Records shown:
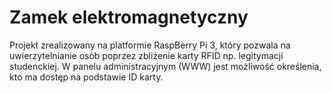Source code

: # Zamek elektromagnetyczny 
Projekt zrealizowany na platformie RaspBerry Pi 3, który pozwala na uwierzytelnianie osób poprzez zbliżenie karty RFID np. legitymacji studenckiej. W panelu administracyjnym (WWW) jest możliwość określenia, kto ma dostęp na podstawie ID karty.

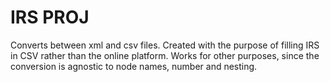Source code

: # IRS PROJ
Converts between xml and csv files.
Created with the purpose of filling IRS in CSV rather than the online platform.
Works for other purposes, since the conversion is agnostic to node names, number and nesting.
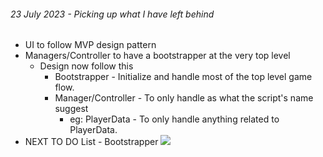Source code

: ###### 23 July 2023 - Picking up what I have left behind
- UI to follow MVP design pattern
- Managers/Controller to have a bootstrapper at the very top level
  - Design now follow this
    - Bootstrapper - Initialize and handle most of the top level game flow.
    - Manager/Controller - To only handle as what the script's name suggest
      - eg: PlayerData - To only handle anything related to PlayerData.
- NEXT TO DO List - Bootstrapper
![](https://github.com/natashamyra/Racing-Multiplayer/DevLogs/GIFS/2023/20230723_log1.gif)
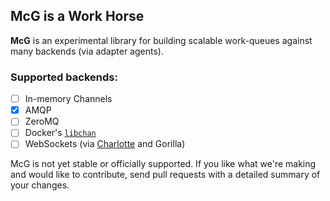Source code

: ## McG is a Work Horse

**McG** is an experimental library for building scalable work-queues against many backends (via adapter agents).

### Supported backends:

- [ ] In-memory Channels
- [x] AMQP
- [ ] ZeroMQ
- [ ] Docker's [`libchan`](https://github.com/docker/libchan)
- [ ] WebSockets (via [Charlotte](https://github.com/furvr/go-charlotte) and Gorilla)

McG is not yet stable or officially supported. If you like what we're making and would like to contribute, send pull requests with a detailed summary of your changes.
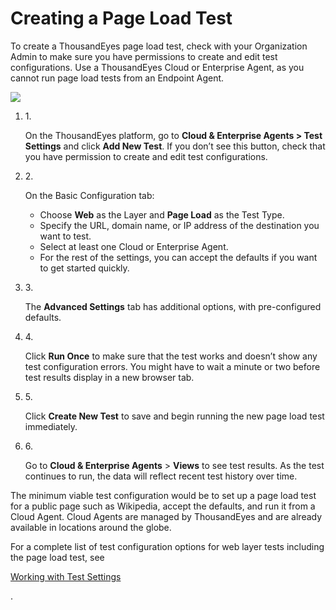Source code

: # Creating a Page Load Test

To create a ThousandEyes page load test, check with your Organization Admin to make sure you have permissions to create and edit test configurations. Use a ThousandEyes Cloud or Enterprise Agent, as you cannot run page load tests from an Endpoint Agent.

![](https://2360053865-files.gitbook.io/\~/files/v0/b/gitbook-x-prod.appspot.com/o/spaces%2F-M4QARF6s57qxMrOHDTZ%2Fuploads%2Fgit-blob-1a061d46dab6e8b0c4553350b48b6e203436edcd%2Fproduct-documentation\_browser-synthetics\_create-page-load-test.png?alt=media)

1.  1\.

    On the ThousandEyes platform, go to **Cloud & Enterprise Agents > Test Settings** and click **Add New Test**. If you don’t see this button, check that you have permission to create and edit test configurations.
2.  2\.

    On the Basic Configuration tab:

    * Choose **Web** as the Layer and **Page Load** as the Test Type.
    * Specify the URL, domain name, or IP address of the destination you want to test.
    * Select at least one Cloud or Enterprise Agent.
    * For the rest of the settings, you can accept the defaults if you want to get started quickly.
3.  3\.

    The **Advanced Settings** tab has additional options, with pre-configured defaults.
4.  4\.

    Click **Run Once** to make sure that the test works and doesn’t show any test configuration errors. You might have to wait a minute or two before test results display in a new browser tab.
5.  5\.

    Click **Create New Test** to save and begin running the new page load test immediately.
6.  6\.

    Go to **Cloud & Enterprise Agents** > **Views** to see test results. As the test continues to run, the data will reflect recent test history over time.

The minimum viable test configuration would be to set up a page load test for a public page such as Wikipedia, accept the defaults, and run it from a Cloud Agent. Cloud Agents are managed by ThousandEyes and are already available in locations around the globe.

For a complete list of test configuration options for web layer tests including the page load test, see

[Working with Test Settings](https://docs.thousandeyes.com/product-documentation/internet-and-wan-monitoring/tests/working-with-test-settings#web-layer-tests)

.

Problem description: For each line of the listing that holds the word "files", show that line.

Result for this exercise:
Converts between xml and csv files.
![](https://2360053865-files.gitbook.io/\~/files/v0/b/gitbook-x-prod.appspot.com/o/spaces%2F-M4QARF6s57qxMrOHDTZ%2Fuploads%2Fgit-blob-1a061d46dab6e8b0c4553350b48b6e203436edcd%2Fproduct-documentation\_browser-synthetics\_create-page-load-test.png?alt=media)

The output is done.